• PROBLEM STATEMENT: Take the line that contains "Launch XQuartz and" and each line after it in the material below, and transcribe them exactly, stopping at the end.

─── TASK INPUT ───

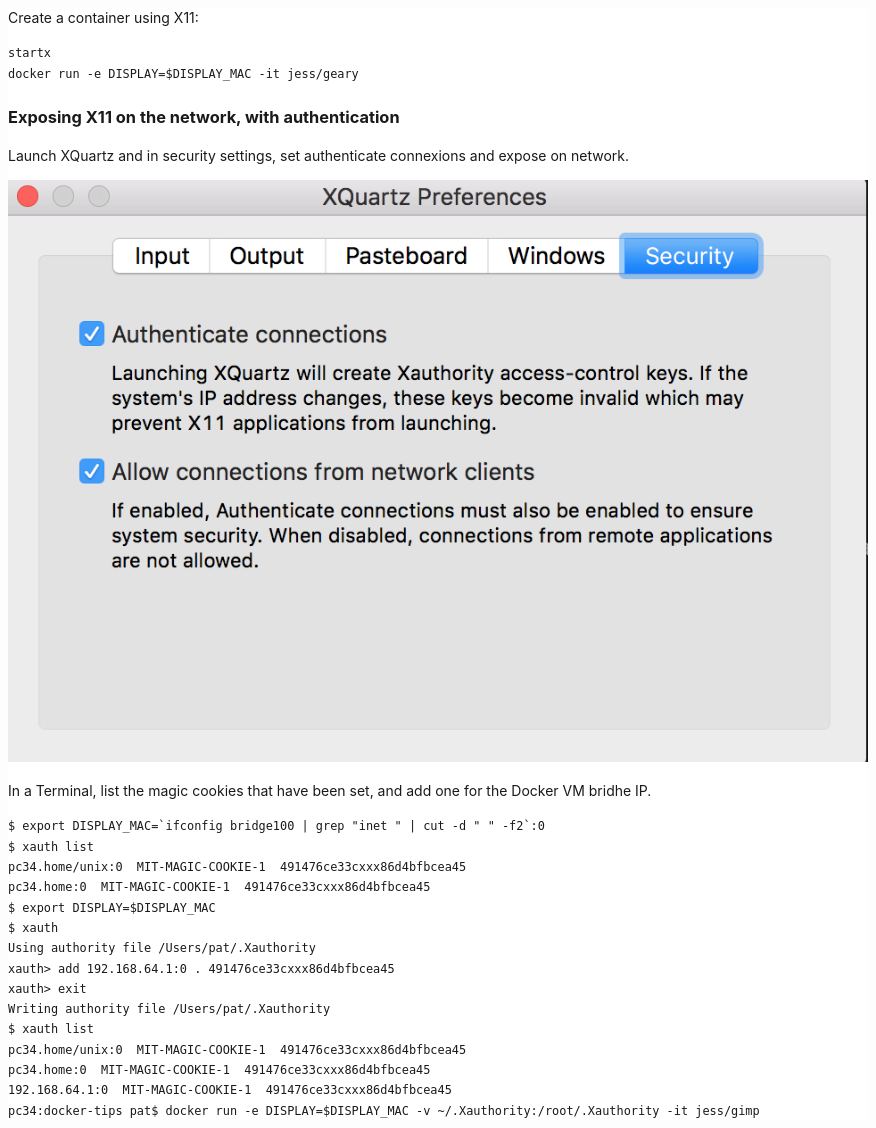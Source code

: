 Create a container using X11:
```
startx
docker run -e DISPLAY=$DISPLAY_MAC -it jess/geary
```

### Exposing X11 on the network, with authentication

Launch XQuartz and in security settings, set authenticate connexions and expose on network.

<img src="/img/xquartz-settings-auth.png"/>

In a Terminal, list the magic cookies that have been set, and add one for the Docker VM bridhe IP. 
```
$ export DISPLAY_MAC=`ifconfig bridge100 | grep "inet " | cut -d " " -f2`:0
$ xauth list
pc34.home/unix:0  MIT-MAGIC-COOKIE-1  491476ce33cxxx86d4bfbcea45
pc34.home:0  MIT-MAGIC-COOKIE-1  491476ce33cxxx86d4bfbcea45
$ export DISPLAY=$DISPLAY_MAC
$ xauth
Using authority file /Users/pat/.Xauthority
xauth> add 192.168.64.1:0 . 491476ce33cxxx86d4bfbcea45
xauth> exit
Writing authority file /Users/pat/.Xauthority
$ xauth list
pc34.home/unix:0  MIT-MAGIC-COOKIE-1  491476ce33cxxx86d4bfbcea45
pc34.home:0  MIT-MAGIC-COOKIE-1  491476ce33cxxx86d4bfbcea45
192.168.64.1:0  MIT-MAGIC-COOKIE-1  491476ce33cxxx86d4bfbcea45
pc34:docker-tips pat$ docker run -e DISPLAY=$DISPLAY_MAC -v ~/.Xauthority:/root/.Xauthority -it jess/gimp

```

───

• FINAL ANSWER:
Launch XQuartz and in security settings, set authenticate connexions and expose on network.

<img src="/img/xquartz-settings-auth.png"/>

In a Terminal, list the magic cookies that have been set, and add one for the Docker VM bridhe IP. 
```
$ export DISPLAY_MAC=`ifconfig bridge100 | grep "inet " | cut -d " " -f2`:0
$ xauth list
pc34.home/unix:0  MIT-MAGIC-COOKIE-1  491476ce33cxxx86d4bfbcea45
pc34.home:0  MIT-MAGIC-COOKIE-1  491476ce33cxxx86d4bfbcea45
$ export DISPLAY=$DISPLAY_MAC
$ xauth
Using authority file /Users/pat/.Xauthority
xauth> add 192.168.64.1:0 . 491476ce33cxxx86d4bfbcea45
xauth> exit
Writing authority file /Users/pat/.Xauthority
$ xauth list
pc34.home/unix:0  MIT-MAGIC-COOKIE-1  491476ce33cxxx86d4bfbcea45
pc34.home:0  MIT-MAGIC-COOKIE-1  491476ce33cxxx86d4bfbcea45
192.168.64.1:0  MIT-MAGIC-COOKIE-1  491476ce33cxxx86d4bfbcea45
pc34:docker-tips pat$ docker run -e DISPLAY=$DISPLAY_MAC -v ~/.Xauthority:/root/.Xauthority -it jess/gimp

```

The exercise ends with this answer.